*What is being asked*
After locating the line with "(b) present to" in the data that follows, return it and every later line exactly, up to and including the line with "(ii) a declaration".

*Listed records*
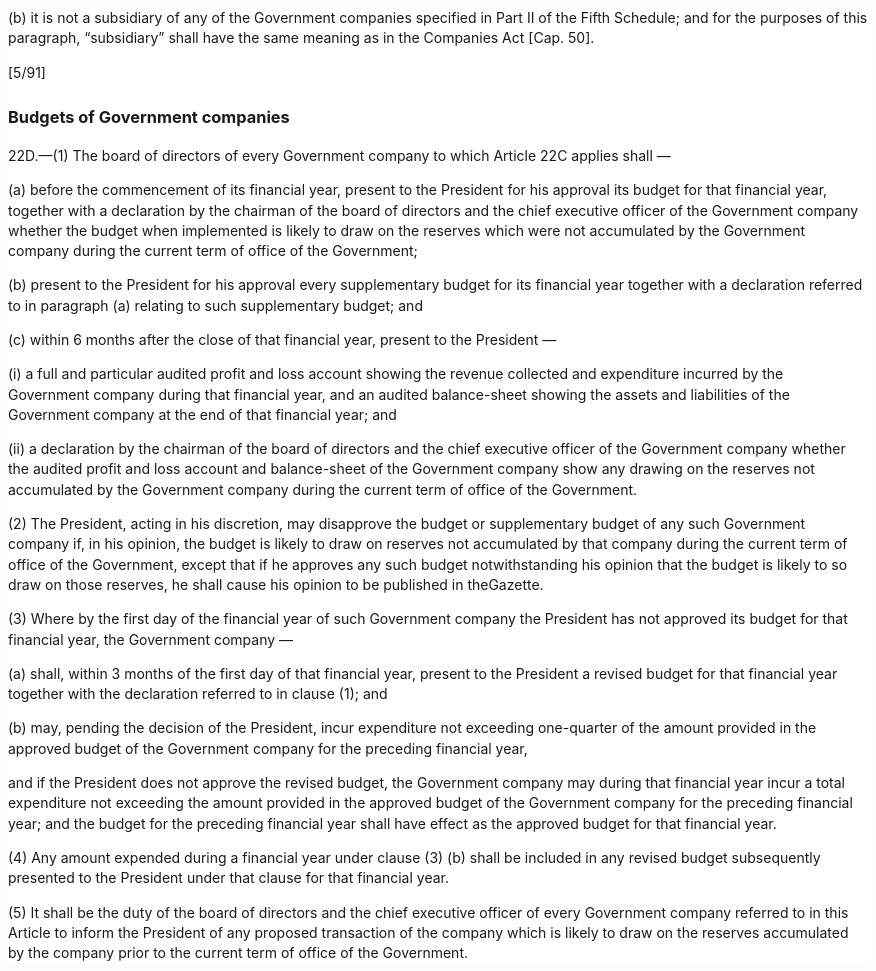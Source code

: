 (b) it is not a subsidiary of any of the Government companies specified in Part II of the Fifth Schedule; and for the purposes of this paragraph, “subsidiary” shall have the same meaning as in the Companies Act [Cap. 50].

[5/91]

### Budgets of Government companies

22D\.—(1) The board of directors of every Government company to which Article 22C applies shall —

(a) before the commencement of its financial year, present to the President for his approval its budget for that financial year, together with a declaration by the chairman of the board of directors and the chief executive officer of the Government company whether the budget when implemented is likely to draw on the reserves which were not accumulated by the Government company during the current term of office of the Government;

(b) present to the President for his approval every supplementary budget for its financial year together with a declaration referred to in paragraph (a) relating to such supplementary budget; and

(c) within 6 months after the close of that financial year, present to the President —

(i) a full and particular audited profit and loss account showing the revenue collected and expenditure incurred by the Government company during that financial year, and an audited balance-sheet showing the assets and liabilities of the Government company at the end of that financial year; and

(ii) a declaration by the chairman of the board of directors and the chief executive officer of the Government company whether the audited profit and loss account and balance-sheet of the Government company show any drawing on the reserves not accumulated by the Government company during the current term of office of the Government.

(2) The President, acting in his discretion, may disapprove the budget or supplementary budget of any such Government company if, in his opinion, the budget is likely to draw on reserves not accumulated by that company during the current term of office of the Government, except that if he approves any such budget notwithstanding his opinion that the budget is likely to so draw on those reserves, he shall cause his opinion to be published in theGazette.

(3) Where by the first day of the financial year of such Government company the President has not approved its budget for that financial year, the Government company —

(a) shall, within 3 months of the first day of that financial year, present to the President a revised budget for that financial year together with the declaration referred to in clause (1); and

(b) may, pending the decision of the President, incur expenditure not exceeding one-quarter of the amount provided in the approved budget of the Government company for the preceding financial year,

and if the President does not approve the revised budget, the Government company may during that financial year incur a total expenditure not exceeding the amount provided in the approved budget of the Government company for the preceding financial year; and the budget for the preceding financial year shall have effect as the approved budget for that financial year.

(4) Any amount expended during a financial year under clause (3) (b) shall be included in any revised budget subsequently presented to the President under that clause for that financial year.

(5) It shall be the duty of the board of directors and the chief executive officer of every Government company referred to in this Article to inform the President of any proposed transaction of the company which is likely to draw on the reserves accumulated by the company prior to the current term of office of the Government.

*Answer below*
(b) present to the President for his approval every supplementary budget for its financial year together with a declaration referred to in paragraph (a) relating to such supplementary budget; and

(c) within 6 months after the close of that financial year, present to the President —

(i) a full and particular audited profit and loss account showing the revenue collected and expenditure incurred by the Government company during that financial year, and an audited balance-sheet showing the assets and liabilities of the Government company at the end of that financial year; and

(ii) a declaration by the chairman of the board of directors and the chief executive officer of the Government company whether the audited profit and loss account and balance-sheet of the Government company show any drawing on the reserves not accumulated by the Government company during the current term of office of the Government.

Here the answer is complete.